In that decision, the NLRB broadened the definition of a “joint employer,” requiring businesses to assume new responsibility for the labor actions of their subcontractors. Under this new standard, franchise owners like Stockeland expect to incur additional liability and management cost.

With over 780,000 franchises generating nearly 3 percent of national GDP according to the National Franchise Association, the NLRB’s new definition could have significant consequences.

Opponents fear that the increased regulatory burden will crowd out opportunity for small business across the country.  

At Tuesday’s hearing, Chairman Lamar Alexander, R-Tenn., warned that the NLRB’s “new joint standard will make big business bigger and the middle class smaller by discouraging larger companies from franchising and contracting work to small business.”

The Tennessee senator said the decision “threatens to steal the American dream … and destroys the free enterprise, entrepreneurial spirit,” of the nation.

To undo that danger, Alexander urged support for his Protecting Local Business Opportunity Act.” The legislation would amend the National Labor Relations Act to define a joint employer only if a company exercised “actual, direct, and immediate” control over a contracted or franchised worker. That bill, S. 2015, already has 46 cosponsors and corresponding legislation in the House.

Some Democrats argue that Republican reaction to the decision has been overblown. They maintain that large corporations have used franchises and contractors as avenues to export accountability.

“Some big businesses have figured out how to dodge responsibility,” said Sen. Elizabeth Warren, D-Mass. “A parent company enjoys the right to make managing decisions but without the obligation to respect collective bargaining rights.”

Michael Ruben, a San Francisco lawyer who also testified, remained adamant that these rules wouldn’t have an impact on small businesses. Asked if a franchisor would be liable when simply offering training and branding, Ruben advised that the NLRB would evaluate “on a case-by-case basis.”
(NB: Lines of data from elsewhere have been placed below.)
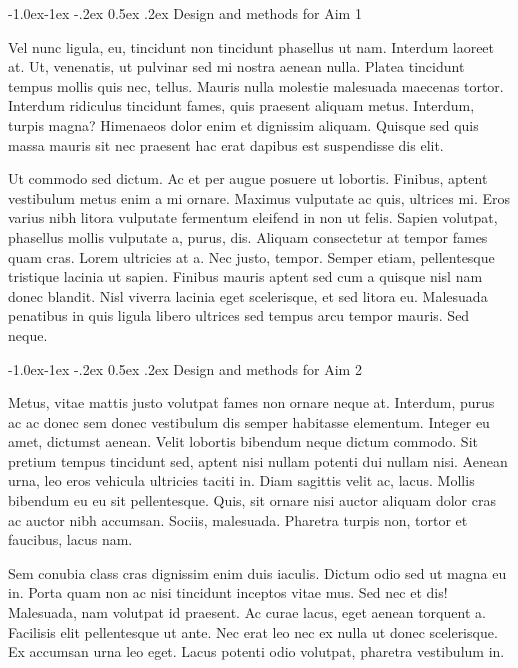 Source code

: \documentclass[11pt,]{article}
\makeatletter
\renewcommand\subsubsection{
  \@startsection{subsubsection}{3}{\z@}
    {-1.0ex\@plus -1ex \@minus -.2ex}%
    {0.5ex \@plus .2ex}%
    {\normalfont\normalsize\bf}} %
\makeatother
\begin{document}
\hypertarget{design-and-methods-for-aim-1}{%
\subsubsection{Design and methods for Aim
1}\label{design-and-methods-for-aim-1}}

Vel nunc ligula, eu, tincidunt non tincidunt phasellus ut nam. Interdum
laoreet at. Ut, venenatis, ut pulvinar sed mi nostra aenean nulla.
Platea tincidunt tempus mollis quis nec, tellus. Mauris nulla molestie
malesuada maecenas tortor. Interdum ridiculus tincidunt fames, quis
praesent aliquam metus. Interdum, turpis magna? Himenaeos dolor enim et
dignissim aliquam. Quisque sed quis massa mauris sit nec praesent hac
erat dapibus est suspendisse dis elit.

Ut commodo sed dictum. Ac et per augue posuere ut lobortis. Finibus,
aptent vestibulum metus enim a mi ornare. Maximus vulputate ac quis,
ultrices mi. Eros varius nibh litora vulputate fermentum eleifend in non
ut felis. Sapien volutpat, phasellus mollis vulputate a, purus, dis.
Aliquam consectetur at tempor fames quam cras. Lorem ultricies at a. Nec
justo, tempor. Semper etiam, pellentesque tristique lacinia ut sapien.
Finibus mauris aptent sed cum a quisque nisl nam donec blandit. Nisl
viverra lacinia eget scelerisque, et sed litora eu. Malesuada penatibus
in quis ligula libero ultrices sed tempus arcu tempor mauris. Sed neque.

\hypertarget{design-and-methods-for-aim-2}{%
\subsubsection{Design and methods for Aim
2}\label{design-and-methods-for-aim-2}}

Metus, vitae mattis justo volutpat fames non ornare neque at. Interdum,
purus ac ac donec sem donec vestibulum dis semper habitasse elementum.
Integer eu amet, dictumst aenean. Velit lobortis bibendum neque dictum
commodo. Sit pretium tempus tincidunt sed, aptent nisi nullam potenti
dui nullam nisi. Aenean urna, leo eros vehicula ultricies taciti in.
Diam sagittis velit ac, lacus. Mollis bibendum eu eu sit pellentesque.
Quis, sit ornare nisi auctor aliquam dolor cras ac auctor nibh accumsan.
Sociis, malesuada. Pharetra turpis non, tortor et faucibus, lacus nam.

Sem conubia class cras dignissim enim duis iaculis. Dictum odio sed ut
magna eu in. Porta quam non ac nisi tincidunt inceptos vitae mus. Sed
nec et dis! Malesuada, nam volutpat id praesent. Ac curae lacus, eget
aenean torquent a. Facilisis elit pellentesque ut ante. Nec erat leo nec
ex nulla ut donec scelerisque. Ex accumsan urna leo eget. Lacus potenti
odio volutpat, pharetra vestibulum in.
\end{document}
Turing to Stockeland, Ruben said, “I can say with confidence that this would not be a problem for you and your franchise.”

She wasn’t convinced.

“There’s no definition for who decides if a franchisor is big or small,” she responded. “I don’t want the liability of having to run and operate employees and obey labor standards across multiple stores.”

After the hearing, Stockeland told The Daily Signal that “there’s still no clarity,” and “it’s a very broad definition.”
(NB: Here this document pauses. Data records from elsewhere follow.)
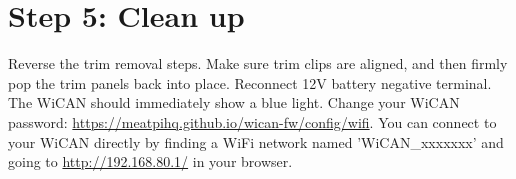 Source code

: \documentclass[superscriptaddress,onecolumn,floatfix]{revtex4-2}
\begin{document}
\section{Step 5: Clean up} \label{sect:5}
Reverse the trim removal steps. Make sure trim clips are aligned, and then firmly pop the trim panels back into place. Reconnect 12V battery negative terminal. The WiCAN should immediately show a blue light. Change your WiCAN password: \href{https://meatpihq.github.io/wican-fw/config/wifi}{https://meatpihq.github.io/wican-fw/config/wifi}. You can connect to your WiCAN directly by finding a WiFi network named 'WiCAN\_xxxxxxx' and going to \href{http://192.168.80.1/}{http://192.168.80.1/} in your browser.
\appendix 
\end{document}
Although the franchisor of a dozen different boutiques across the Midwest, she employs only ten employees directly in Fargo, N.D. The individual franchises make their own hiring and firing decisions.

Stockeland chose the franchise model because she didn’t feel that managing remotely would be fair or efficient. “I really decided to franchise because I couldn’t manage employees from a distance. If I would’ve grown, I would have had to manage employees from hours away.”

And from the beginning, she wanted to start a business, not “just a single store as a hobby.” But looking back, she says, “I absolutely would not have been as eager” to begin a business under the new NLRB standard.

“The uncertainty of not knowing what this liability could mean for me and my family would stunt my growth,” she predicts.

She says she’s already felt the impact of the NLRB decision and hears “chatter of not knowing what’s going to happen.”

When starting up, Stockeland remembers waking up in the middle of the night to double-check her bank account, worrying that she might not make rent that month. Though successful now, Sotckeland didn’t turn a profit for the first eight years.  

“You have enough to worry about as a small business owner,” she explained. “Let’s not add to that environment, where you constantly have to worry more because there might be a lawsuit.”